DOTS                                                            T. Reddy
Internet-Draft                                                  P. Patil
Intended status: Standards Track                               M. Geller
Expires: December 31, 2015                                       D. Wing
                                                                  S. Rao
                                                                   Cisco
                                                            M. Boucadair
                                                          France Telecom
                                                           June 29, 2015


        Information Model for DDoS Open Threat Signaling (DOTS)
                     draft-reddy-dots-info-model-00

Abstract

   This document discusses the need and the mechanisms to dynamically
   update configuration of network monitoring devices to help identify
   distributed denial-of-service (DDoS) attacks in a network.  Once an
   attack is signalled by a client or detected locally, provisioning
   cycles are triggered to program a set of network elements to
   undertake appropriate actions (including, blackhole, drop, rate-
   limit, or add to watch list) on the suspect traffic.

Status of This Memo

   This Internet-Draft is submitted in full conformance with the
   provisions of BCP 78 and BCP 79.

   Internet-Drafts are working documents of the Internet Engineering
   Task Force (IETF).  Note that other groups may also distribute
   working documents as Internet-Drafts.  The list of current Internet-
   Drafts is at http://datatracker.ietf.org/drafts/current/.
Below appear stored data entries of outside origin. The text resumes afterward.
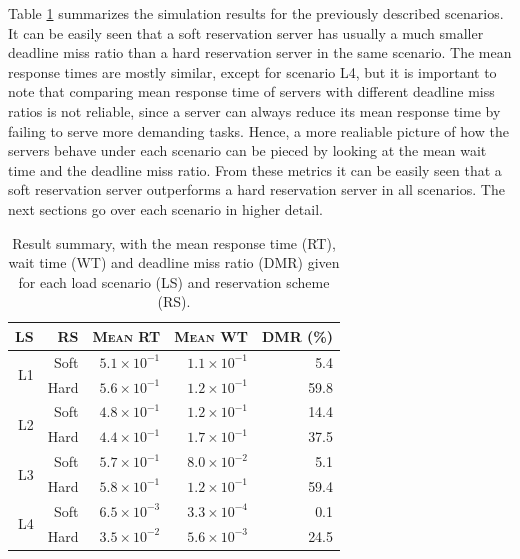 \documentclass[times, 10pt,twocolumn]{article}
\begin{document}
\label{sec:indiv-simul-results}

Table \ref{tab:summary} summarizes the simulation results for the
previously described scenarios. It can be easily seen that a soft
reservation server has usually a much smaller deadline miss ratio than
a hard reservation server in the same scenario. The mean response
times are mostly similar, except for scenario L4, but it is important
to note that comparing mean response time of servers with different
deadline miss ratios is not reliable, since a server can always reduce
its mean response time by failing to serve more demanding
tasks. Hence, a more realiable picture of how the servers behave under
each scenario can be pieced by looking at the mean wait time and the
deadline miss ratio. From these metrics it can be easily seen that a
soft reservation server outperforms a hard reservation server in all
scenarios. The next sections go over each scenario in higher detail.

\begin{table}[ht]
  \centering
  \begin{tabular}[t]{rrrrr} \hline
    \textsc{LS} & \textsc{RS} & \textsc{Mean RT} & \textsc{Mean WT} & \textsc{DMR (\%)} \\ \hline
    \multirow{2}{*}{L1} & Soft & $5.1\times 10^{-1}$   & $1.1\times 10^{-1}$   & 5.4  \\
     & Hard & $5.6\times 10^{-1}$   & $1.2\times 10^{-1}$   & 59.8 \\ \hline
    \multirow{2}{*}{L2} & Soft & $4.8\times 10^{-1}$   & $1.2\times 10^{-1}$   & 14.4 \\
     & Hard & $4.4\times 10^{-1}$   & $1.7\times 10^{-1}$   & 37.5 \\ \hline
    \multirow{2}{*}{L3} & Soft & $5.7\times 10^{-1}$   & $8.0\times 10^{-2}$   & 5.1  \\
     & Hard & $5.8\times 10^{-1}$   & $1.2\times 10^{-1}$   & 59.4 \\ \hline
    \multirow{2}{*}{L4} & Soft & $6.5\times 10^{-3}$   & $3.3\times 10^{-4}$   & 0.1  \\
     & Hard & $3.5\times 10^{-2}$   & $5.6\times 10^{-3}$   & 24.5 \\ \hline    
  \end{tabular}
  \caption{Result summary, with the mean response time (RT), wait time
  (WT) and deadline miss ratio (DMR) given for each load scenario (LS)
  and reservation scheme (RS).}
  \label{tab:summary}
\end{table}
\end{document}
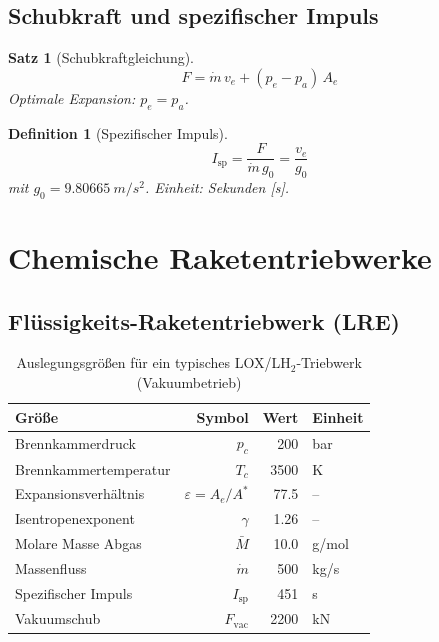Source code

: ﻿\documentclass[12pt,a4paper]{article}
\newtheorem{satz}{Satz}[section]
\newtheorem{definition}{Definition}[section]
\newcommand{\Isp}{I_{\mathrm{sp}}}
\newcommand{\ve}{v_e}
\newcommand{\mdot}{\dot{m}}
\begin{document}
\subsection{Schubkraft und spezifischer Impuls}

\begin{satz}[Schubkraftgleichung]
\[
  \boxed{F = \mdot\,\ve + (p_e - p_a)\,A_e}
\]
Optimale Expansion: $p_e = p_a$.
\end{satz}

\begin{definition}[Spezifischer Impuls]
\[
  \boxed{\Isp = \frac{F}{\mdot\,g_0} = \frac{\ve}{g_0}}
\]
mit $g_0 = \SI{9.80665}{m/s^2}$. Einheit: Sekunden [s].
\end{definition}

\section{Chemische Raketentriebwerke}

\subsection{Flüssigkeits-Raketentriebwerk (LRE)}

\begin{table}[H]
\centering
\caption{Auslegungsgrößen für ein typisches LOX/LH$_2$-Triebwerk (Vakuum\-betrieb)}
\label{tab:triebwerk}
\begin{tabular}{lrrl}
\toprule
\textbf{Größe} & \textbf{Symbol} & \textbf{Wert} & \textbf{Einheit}\\
\midrule
Brennkammerdruck        & $p_c$     & 200        & bar\\
Brennkammertemperatur   & $T_c$     & 3500       & K\\
Expansionsverhältnis    & $\varepsilon = A_e/A^*$ & 77.5 & --\\
Isentropenexponent      & $\gamma$  & 1.26       & --\\
Molare Masse Abgas      & $\bar{M}$ & 10.0       & g/mol\\
Massenfluss             & $\mdot$   & 500        & kg/s\\
Spezifischer Impuls     & $\Isp$    & 451        & s\\
Vakuumschub             & $F_{\mathrm{vac}}$ & 2200 & kN\\
\bottomrule
\end{tabular}
\end{table}
\end{document}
   Internet-Drafts are draft documents valid for a maximum of six months
   and may be updated, replaced, or obsoleted by other documents at any
   time.  It is inappropriate to use Internet-Drafts as reference
   material or to cite them other than as "work in progress."

   This Internet-Draft will expire on December 31, 2015.

Copyright Notice

   Copyright (c) 2015 IETF Trust and the persons identified as the
   document authors.  All rights reserved.

   This document is subject to BCP 78 and the IETF Trust's Legal
   Provisions Relating to IETF Documents



Reddy, et al.           Expires December 31, 2015               [Page 1]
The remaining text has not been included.